Selling a Home with Pets
Selling a home with pet(s). This is a widely discussed and a very sensitive topic. Typically, to avoid discouraging a potential Buyer, your home should give the appearance of being pet free.
When you are considering selling your home, and it is time for the open house, or potential Buyer’s are viewing your home, the threatening bark of your dog, can make the potential Buyer uncomfortable, and possibly discourage them from purchasing your home.
By temporarily removing pets from the home, you are also taking into consideration the best interestst of your pet, as potential visitors may accidentally lock your pet in a room, or worse, accidentally let your pet outside.
There are many options. Consider asking a friend, or family member to take your pets when you are having a showing or open house. Another option is to visit the local kennel.
Most pet owners may not realize that pet odors do exist. Although even something as simple as the odor from your cats litter box, or the smell of a wet dog can leave an impression on a potential Buyer, jeopardizing the sale of your home.
Another reason to remove any evidence of a pet is allergies. Today more and more people are developing allergies, especially to pet dander.
If you have pets, ensure that you steam clean the carpets, and give your home a thorough cleaning, including baseboards, and change the filters in your furnace.
Consider removing your pets food, toys, and beds from the home. This will reduce odors, as well as clutter..
Lastly, review your lawns. Ensure that all “droppings” are removed and that your grass remains green and not “scorched” from the pet urine.
In conclusion, a pet-free home which is clean, absent of odors, and clutter will help to increase the chances of selling
Selling your Home in a Buyer’s Market
Price should be the first item to address when you want to sell your home quickly in a Buyer's Market. In a Buyer’s Market, listings tend to take longer to sell. If your home is overpriced it will take even longer to sell and most likely you will have to reduce the price eventually.
When deciding the price to list a home, it is imperative to review what similar homes have sold for in your neighborhood for the past 6-12 months. Jodi and I always stress that in a Buyer’s Market, you need to give the potential Buyer a reason to view your home. That is why is important to price your home around the same price as the competition or even slightly less. If you over price your home, you run the risk of potential Buyer’s totally skipping over your home.
The First Impression
The average Buyer takes less than 7 seconds to make an unconscious decision about the home they are viewing. That is why it is important to ensure that your start with the outside of your home and ensure that is clean and tidy.
Always ensure that the grass is cut, weed free, or that snow is shoveled.
Ask yourself the following questions:
· Is your doorbell in good shape and operational?
· Is your front door clean and nicely painted?
· Is your home tidy?

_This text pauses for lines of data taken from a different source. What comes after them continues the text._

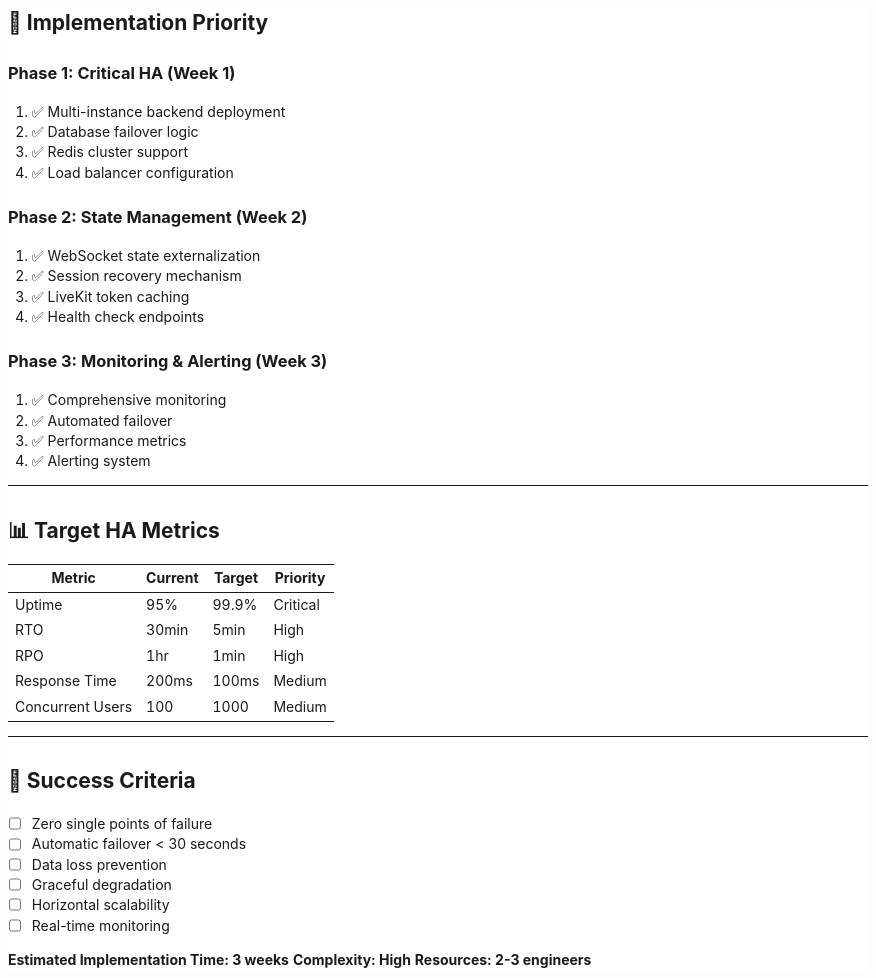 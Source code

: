 
## 🚀 Implementation Priority

### Phase 1: Critical HA (Week 1)

1. ✅ Multi-instance backend deployment
2. ✅ Database failover logic
3. ✅ Redis cluster support
4. ✅ Load balancer configuration

### Phase 2: State Management (Week 2)

1. ✅ WebSocket state externalization
2. ✅ Session recovery mechanism
3. ✅ LiveKit token caching
4. ✅ Health check endpoints

### Phase 3: Monitoring & Alerting (Week 3)

1. ✅ Comprehensive monitoring
2. ✅ Automated failover
3. ✅ Performance metrics
4. ✅ Alerting system

---

## 📊 Target HA Metrics

| Metric           | Current | Target | Priority |
| ---------------- | ------- | ------ | -------- |
| Uptime           | 95%     | 99.9%  | Critical |
| RTO              | 30min   | 5min   | High     |
| RPO              | 1hr     | 1min   | High     |
| Response Time    | 200ms   | 100ms  | Medium   |
| Concurrent Users | 100     | 1000   | Medium   |

---

## 🎯 Success Criteria

- [ ] Zero single points of failure
- [ ] Automatic failover < 30 seconds
- [ ] Data loss prevention
- [ ] Graceful degradation
- [ ] Horizontal scalability
- [ ] Real-time monitoring

**Estimated Implementation Time: 3 weeks**
**Complexity: High**
**Resources: 2-3 engineers**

Are there dishes in the sink, clothes on the floor?
· Are the beds made?
· Do you smoke or have pets? These 2 odors alone will turn off potential Buyer’s.
In conclusion, the condition of your home and pricing are the 2 major factors that Sellers should consider in a Buyer’s Market.
In a Buyer’s Market, marketing your home is also a major necessity. Our proven marketing plan, ensures the your home is marketed and seen everywhere.
How to Understand and Influence the Appraisal Process
When you are selling your home; the Buyer’s mortgage company will require an appraisal to be done on your home.
Knowing how you can maximize the value of the appraisal may increase the value you get for your home.
It is rare for a home to sell exactly for its appraised value. Mortgage companies will only lend up the appraised value. Therefore, most homes will sell at or below its appraisal value.
Unfortunately, appraisals are subjective, and can be manipulated.
The appraisal process starts by comparing your home to sale of 4-5 other similar homes in your neighborhood. The appraiser will compare: number of bedrooms, bathrooms, square footage, etc). Once the appraiser has identified similar homes to yours, they will adjust your price up or down based on upgrades that you may or may not have. (ex new bathroom, new kitchen, etc). The appraiser will grade your home using terminology such as: excellent, average, poor. Unfortunately, this evaluation is subjective on the appraiser.
Ideally, if you can be present during the appraisal, you can point out renovations, and upgrades in in your home. Basically, the more upgrades and renovations you can point out, will help you to receive a more accurate appraisal of your home.
See if the appraiser will show you his/her comparables. You may be able to help by advising what you know of the homes being used as a comparable. (Your square footage is more, you have pot lights, larger lot size, etc).
By you taking a proactive role, you can help the appraiser better understand your home and neighborhood, and possibly you will receive a higher appraisal.